_ABOUT THIS TASK:_ Give again, word for word, every line below from the one that has "testet was passiert, wenn" through the one that has "mehr alle Zeilen", both included, and no others.

_DATASET ENTRIES:_
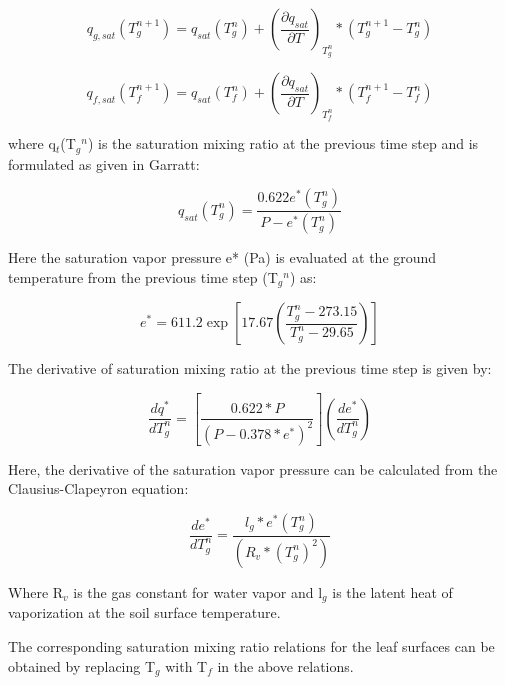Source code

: \begin{equation}
{q_{g,sat}}\left( {T_g^{n + 1}} \right) = {q_{sat}}\left( {T_g^n} \right) + {\left( {\frac{{\partial {q_{sat}}}}{{\partial T}}} \right)_{T_g^n}} * \left( {T_g^{n + 1} - T_g^n} \right)
\end{equation}

\begin{equation}
{q_{f,sat}}\left( {T_f^{n + 1}} \right) = {q_{sat}}\left( {T_f^n} \right) + {\left( {\frac{{\partial {q_{sat}}}}{{\partial T}}} \right)_{T_f^n}} * \left( {T_f^{n + 1} - T_f^n} \right)
\end{equation}

where q\(_{t}\)(T\(_{g}\)\(^{n}\)) is the saturation mixing ratio at the previous time step and is formulated as given in Garratt:

\begin{equation}
{q_{sat}}\left( {T_g^n} \right) = \frac{{0.622{e^ * }\left( {T_g^n} \right)}}{{P - {e^ * }\left( {T_g^n} \right)}}
\end{equation}

Here the saturation vapor pressure e* (Pa) is evaluated at the ground temperature from the previous time step (T\(_{g}\)\(^{n}\)) as:

\begin{equation}
{e^*} = 611.2\exp \left[ {17.67\left( {\frac{{T_g^n - 273.15}}{{T_g^n - 29.65}}} \right)} \right]
\end{equation}

The derivative of saturation mixing ratio at the previous time step is given by:

\begin{equation}
\frac{{d{q^ * }}}{{dT_g^n}} = \left[ {\frac{{0.622 * P}}{{{{\left( {P - 0.378 * {e^ * }} \right)}^2}}}} \right]\left( {\frac{{d{e^ * }}}{{dT_g^n}}} \right)
\end{equation}

Here, the derivative of the saturation vapor pressure can be calculated from the Clausius-Clapeyron equation:

\begin{equation}
\frac{{d{e^ * }}}{{dT_g^n}} = \frac{{{l_g} * {e^ * }\left( {T_g^n} \right)}}{{\left( {{R_v} * {{\left( {T_g^n} \right)}^2}} \right)}}
\end{equation}

Where R\(_{v}\) is the gas constant for water vapor and l\(_{g}\) is the latent heat of vaporization at the soil surface temperature.

The corresponding saturation mixing ratio relations for the leaf surfaces can be obtained by replacing T\(_{g}\) with T\(_{f}\) in the above relations.

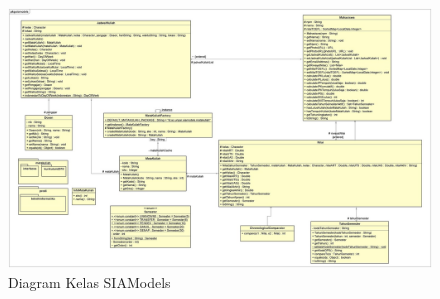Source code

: \begin{figure}[H]
\centering
\includegraphics[scale=0.35]{Gambar/class-diagram-siamodels-new}
\caption{Diagram Kelas SIAModels}
\label{fig:siamodels_class_2018}
\end{figure}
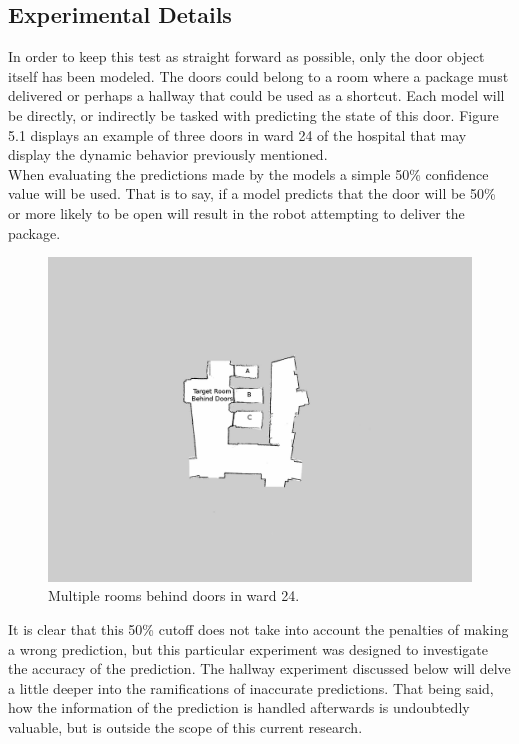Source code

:   \subsection{ Experimental Details }

  In order to keep this test as straight forward as possible, only the door
  object itself has been modeled. The doors could belong to a room where a
  package must delivered or perhaps a hallway that could be used as a
  shortcut. Each model will be directly, or indirectly be tasked with
  predicting the state of this door. Figure 5.1 displays an example of three
  doors in ward 24 of the hospital that may display the dynamic behavior
  previously mentioned. \\

  When evaluating the predictions made by the models a simple 50\% confidence
  value will be used. That is to say, if a model predicts that the door will
  be 50\% or more likely to be open will result in the robot attempting to
  deliver the package. \\

  \begin{figure}[!htb]
    \centering
    \includegraphics[width=\linewidth]{images/ward_24_door.png}
    \caption{Multiple rooms behind doors in ward 24.}
    \label{figure:ward_24_door}
  \end{figure}

  It is clear that this 50\% cutoff does not take into account the penalties
  of making a wrong prediction, but this particular experiment was designed to
  investigate the accuracy of the prediction. The hallway experiment discussed
  below will delve a little deeper into the ramifications of inaccurate
  predictions. That being said, how the information of the prediction is
  handled afterwards is undoubtedly valuable, but is outside the scope of this
  current research.

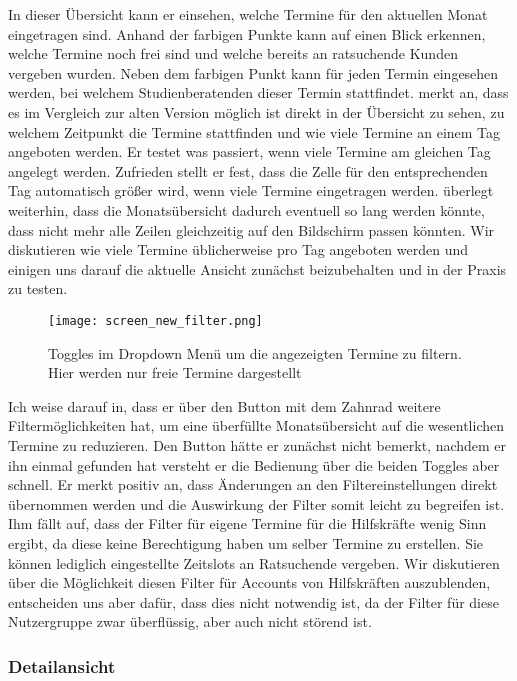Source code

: In dieser Übersicht kann er einsehen, welche Termine für den aktuellen Monat
eingetragen sind. Anhand der farbigen Punkte  kann \ipName auf einen Blick erkennen, welche Termine noch frei sind
und welche bereits an ratsuchende Kunden vergeben wurden. Neben dem farbigen
Punkt kann für jeden Termin eingesehen werden, bei welchem Studienberatenden
dieser Termin stattfindet. \ipName merkt an, dass es im Vergleich zur alten
Version möglich ist direkt in der Übersicht zu sehen, zu welchem Zeitpunkt die
Termine stattfinden und wie viele Termine an einem Tag angeboten werden. Er
testet was passiert, wenn viele Termine am gleichen Tag angelegt werden.
Zufrieden stellt er fest, dass die Zelle für den entsprechenden Tag automatisch
größer wird, wenn viele Termine eingetragen werden. \ipName überlegt weiterhin,
dass die Monatsübersicht dadurch eventuell so lang werden könnte, dass nicht
mehr alle Zeilen gleichzeitig auf den Bildschirm passen könnten. Wir
diskutieren wie viele Termine üblicherweise pro Tag angeboten werden und
einigen uns darauf die aktuelle Ansicht zunächst beizubehalten und in der
Praxis zu testen.

\begin{figure}[H]
    \caption{Toggles im Dropdown Menü um die angezeigten Termine zu filtern. Hier werden nur freie Termine dargestellt}
    \centering
    \texttt{[image: screen\_new\_filter.png]}
\end{figure}

Ich weise \ipName darauf in, dass er über den Button mit dem Zahnrad weitere
Filtermöglichkeiten hat, um eine überfüllte Monatsübersicht auf die
wesentlichen Termine zu reduzieren. Den Button hätte er zunächst nicht bemerkt,
nachdem er ihn einmal gefunden hat versteht er die Bedienung über die beiden
Toggles aber schnell. Er merkt positiv an, dass Änderungen an den
Filtereinstellungen direkt übernommen werden und die Auswirkung der Filter
somit leicht zu begreifen ist. Ihm fällt auf, dass der Filter für eigene
Termine für die Hilfskräfte wenig Sinn ergibt, da diese keine Berechtigung
haben um selber Termine zu erstellen. Sie können lediglich eingestellte
Zeitslots an Ratsuchende vergeben. Wir diskutieren über die Möglichkeit diesen
Filter für Accounts von Hilfskräften auszublenden, entscheiden uns aber dafür,
dass dies nicht notwendig ist, da der Filter für diese Nutzergruppe zwar
überflüssig, aber auch nicht störend ist.

\subsubsection{Detailansicht}

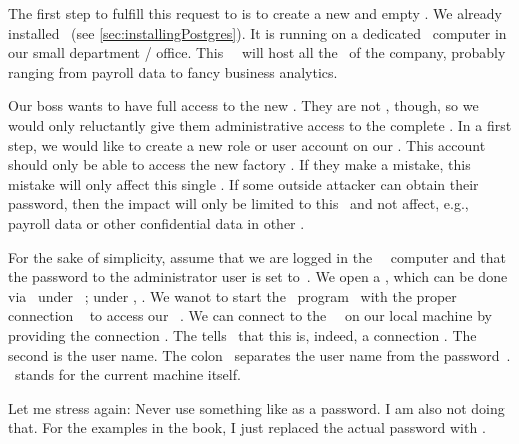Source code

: %
%
%
%
%
The first step to fulfill this request to is to create a new and empty \db.
We already installed \postgresql\ (see \cref{sec:installingPostgres}).
It is running on a dedicated \server\ computer in our small  department / office.
This \db\ \server\ will host all the \dbs\ of the company, probably ranging from payroll data to fancy business analytics.

Our boss wants to have full access to the new \db.
They are not , though, so we would only reluctantly give them administrative access to the complete \server.
In a first step, we would like to create a new role or user account on our \dbms.
This account should only be able to access the new factory \db.
If they make a mistake, this mistake will only affect this single \db.
If some outside attacker can obtain their password, then the impact will only be limited to this \db\ and not affect, e.g., payroll data or other confidential data in other \dbs.

For the sake of simplicity, assume that we are logged in the \db~\server\ computer and that the password to the administrator user  is set to~.
We open a , which can be done via \ubuntuTerminal\ under \ubuntu\ \linux; under \microsoftWindows, \windowsTerminal.
We wanot to start the \client\ program \psql\ with the proper connection ~\cite{PGDG:PD} to access our \postgresql\ \server.
We can connect to the \postgresql\ \server\ on our local machine by providing the connection  .
The  tells \psql\ that this is, indeed, a connection .
The second  is the user name.
The colon~\inQuotes{\textil{:}} separates the user name from the password~.
\localhost\ stands for the current machine itself.

Let me stress again:
Never use something like  as a password.
I am also not doing that.
For the examples in the book, I just replaced the actual password with .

_RESULT OF THE TASK:_
testet was passiert, wenn viele Termine am gleichen Tag angelegt werden.
Zufrieden stellt er fest, dass die Zelle für den entsprechenden Tag automatisch
größer wird, wenn viele Termine eingetragen werden. \ipName überlegt weiterhin,
dass die Monatsübersicht dadurch eventuell so lang werden könnte, dass nicht
mehr alle Zeilen gleichzeitig auf den Bildschirm passen könnten. Wir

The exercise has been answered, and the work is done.